## Saved entries
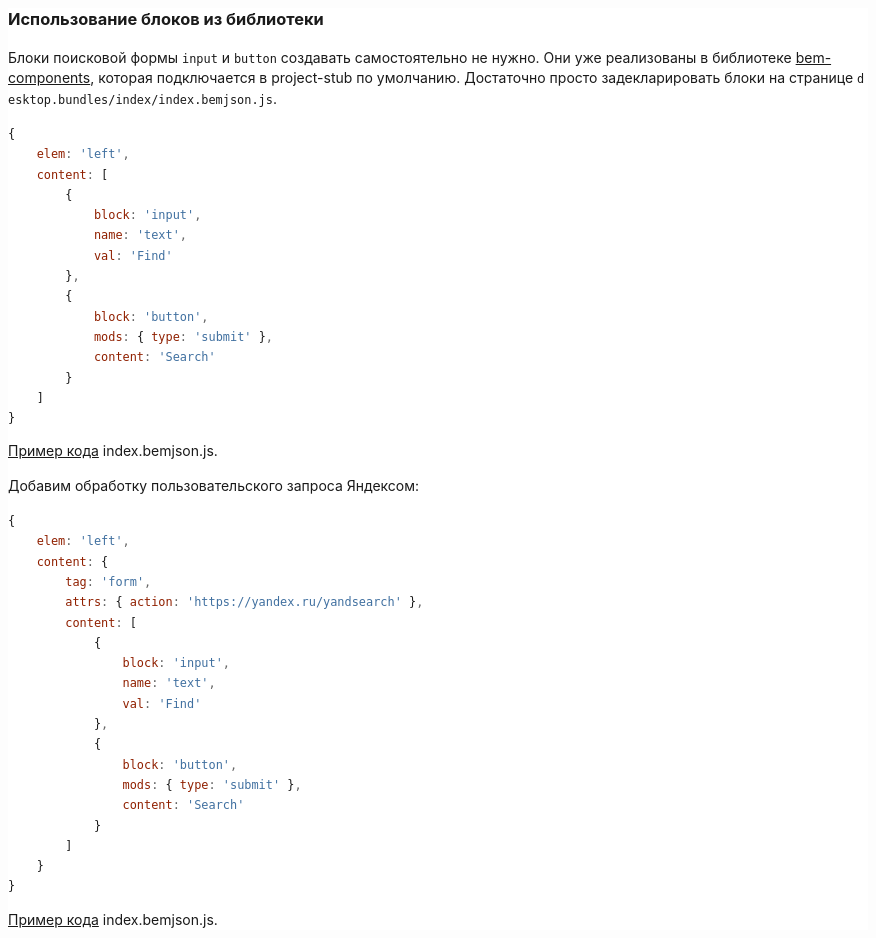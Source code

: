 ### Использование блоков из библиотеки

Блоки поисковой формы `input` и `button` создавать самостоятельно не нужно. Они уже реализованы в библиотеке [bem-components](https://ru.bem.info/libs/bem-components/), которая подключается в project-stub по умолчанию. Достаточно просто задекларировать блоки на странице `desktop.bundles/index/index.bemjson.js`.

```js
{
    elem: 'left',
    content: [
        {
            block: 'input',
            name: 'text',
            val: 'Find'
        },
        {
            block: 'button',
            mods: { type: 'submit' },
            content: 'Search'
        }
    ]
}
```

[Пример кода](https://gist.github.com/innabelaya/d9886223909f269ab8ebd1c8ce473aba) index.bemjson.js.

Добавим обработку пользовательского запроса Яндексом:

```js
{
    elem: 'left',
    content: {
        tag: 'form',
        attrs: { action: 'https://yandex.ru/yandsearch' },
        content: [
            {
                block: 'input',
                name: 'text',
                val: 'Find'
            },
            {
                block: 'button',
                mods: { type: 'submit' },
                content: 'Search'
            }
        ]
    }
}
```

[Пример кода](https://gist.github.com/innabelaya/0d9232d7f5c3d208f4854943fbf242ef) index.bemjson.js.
--
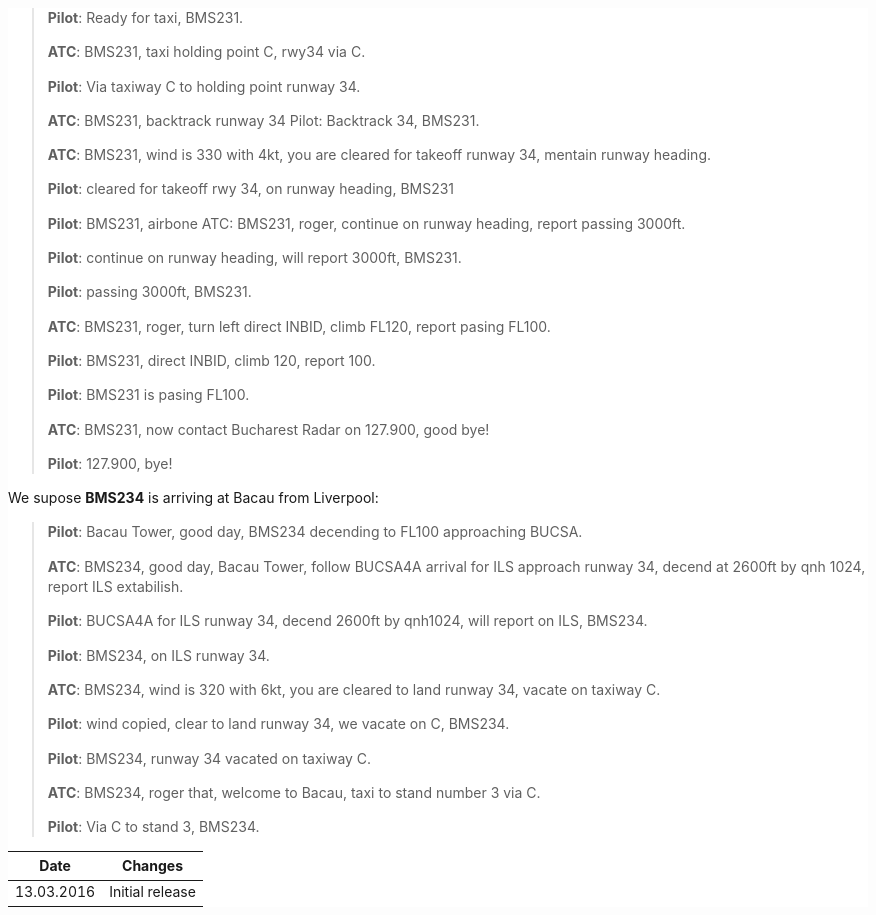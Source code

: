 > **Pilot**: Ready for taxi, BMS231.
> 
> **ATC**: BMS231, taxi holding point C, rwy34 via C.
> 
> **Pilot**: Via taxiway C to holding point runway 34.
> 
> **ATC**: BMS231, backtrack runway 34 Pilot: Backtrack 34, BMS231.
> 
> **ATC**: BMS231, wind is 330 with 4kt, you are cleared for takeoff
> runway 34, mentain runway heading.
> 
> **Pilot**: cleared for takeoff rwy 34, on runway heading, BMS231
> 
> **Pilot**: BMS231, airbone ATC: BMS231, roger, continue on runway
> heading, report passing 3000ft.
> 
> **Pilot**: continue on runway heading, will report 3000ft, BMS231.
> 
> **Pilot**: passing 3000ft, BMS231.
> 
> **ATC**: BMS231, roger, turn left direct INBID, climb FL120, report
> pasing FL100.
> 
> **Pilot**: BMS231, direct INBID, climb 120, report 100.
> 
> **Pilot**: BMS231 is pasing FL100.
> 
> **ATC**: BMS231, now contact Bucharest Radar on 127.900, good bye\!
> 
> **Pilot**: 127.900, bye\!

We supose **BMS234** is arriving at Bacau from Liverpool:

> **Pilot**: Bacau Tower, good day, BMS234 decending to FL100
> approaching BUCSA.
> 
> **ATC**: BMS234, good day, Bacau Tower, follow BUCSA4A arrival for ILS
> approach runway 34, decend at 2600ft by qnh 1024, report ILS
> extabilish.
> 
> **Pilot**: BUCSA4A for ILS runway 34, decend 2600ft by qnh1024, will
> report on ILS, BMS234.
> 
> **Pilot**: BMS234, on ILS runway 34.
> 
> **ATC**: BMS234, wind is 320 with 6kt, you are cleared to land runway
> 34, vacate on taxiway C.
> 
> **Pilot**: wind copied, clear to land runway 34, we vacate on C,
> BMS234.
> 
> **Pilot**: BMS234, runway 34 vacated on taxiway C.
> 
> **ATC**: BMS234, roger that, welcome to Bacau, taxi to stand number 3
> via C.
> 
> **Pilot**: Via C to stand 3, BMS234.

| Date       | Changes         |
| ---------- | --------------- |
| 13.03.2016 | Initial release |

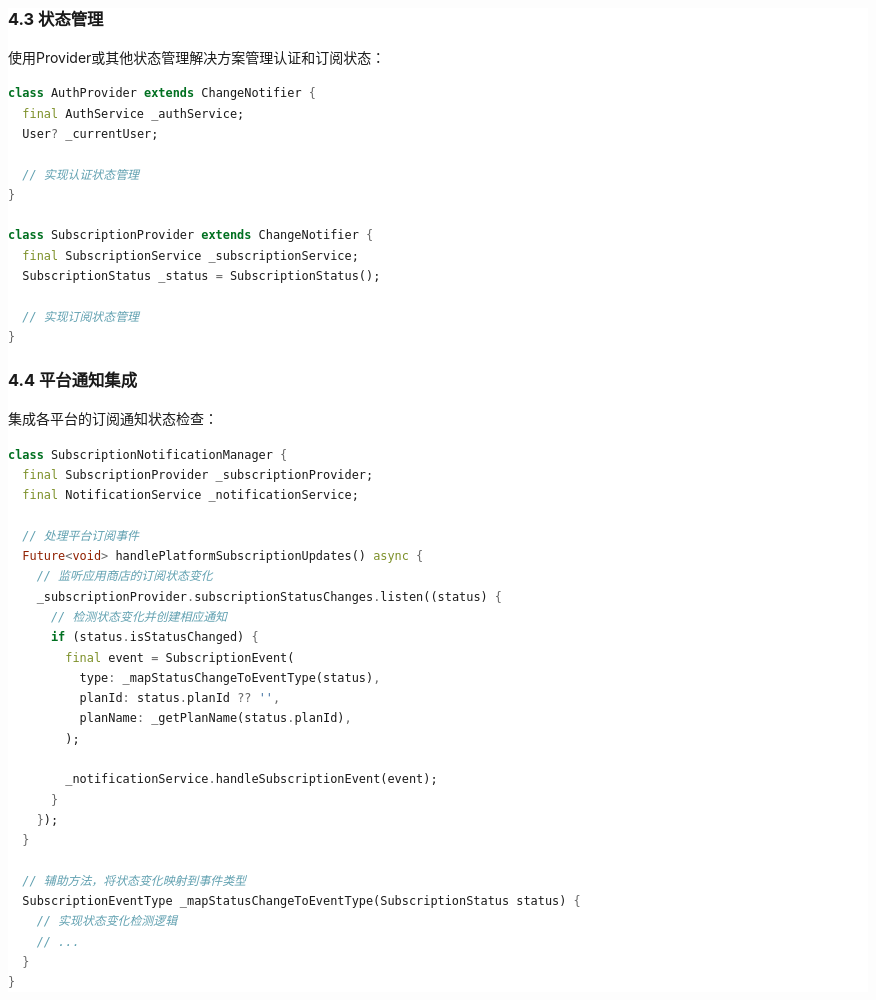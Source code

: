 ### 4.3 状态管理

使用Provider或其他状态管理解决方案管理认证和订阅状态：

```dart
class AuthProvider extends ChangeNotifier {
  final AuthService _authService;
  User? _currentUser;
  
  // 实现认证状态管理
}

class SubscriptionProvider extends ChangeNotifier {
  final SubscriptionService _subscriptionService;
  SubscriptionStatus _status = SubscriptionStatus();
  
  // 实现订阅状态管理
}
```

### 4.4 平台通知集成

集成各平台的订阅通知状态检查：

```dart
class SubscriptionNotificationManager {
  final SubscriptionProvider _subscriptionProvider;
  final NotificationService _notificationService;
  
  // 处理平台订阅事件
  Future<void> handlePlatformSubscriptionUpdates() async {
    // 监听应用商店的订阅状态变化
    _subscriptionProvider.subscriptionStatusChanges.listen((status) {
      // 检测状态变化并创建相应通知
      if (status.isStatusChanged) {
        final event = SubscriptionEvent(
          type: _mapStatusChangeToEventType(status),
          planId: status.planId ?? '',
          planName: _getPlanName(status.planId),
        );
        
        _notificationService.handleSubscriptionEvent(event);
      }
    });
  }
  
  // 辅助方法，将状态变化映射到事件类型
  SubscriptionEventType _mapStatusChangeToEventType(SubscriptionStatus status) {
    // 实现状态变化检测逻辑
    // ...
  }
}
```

## Task
Every line in the data that holds the string "Пример" should be returned.

## Result
[Пример кода](https://gist.github.com/innabelaya/d9886223909f269ab8ebd1c8ce473aba) index.bemjson.js.
[Пример кода](https://gist.github.com/innabelaya/0d9232d7f5c3d208f4854943fbf242ef) index.bemjson.js.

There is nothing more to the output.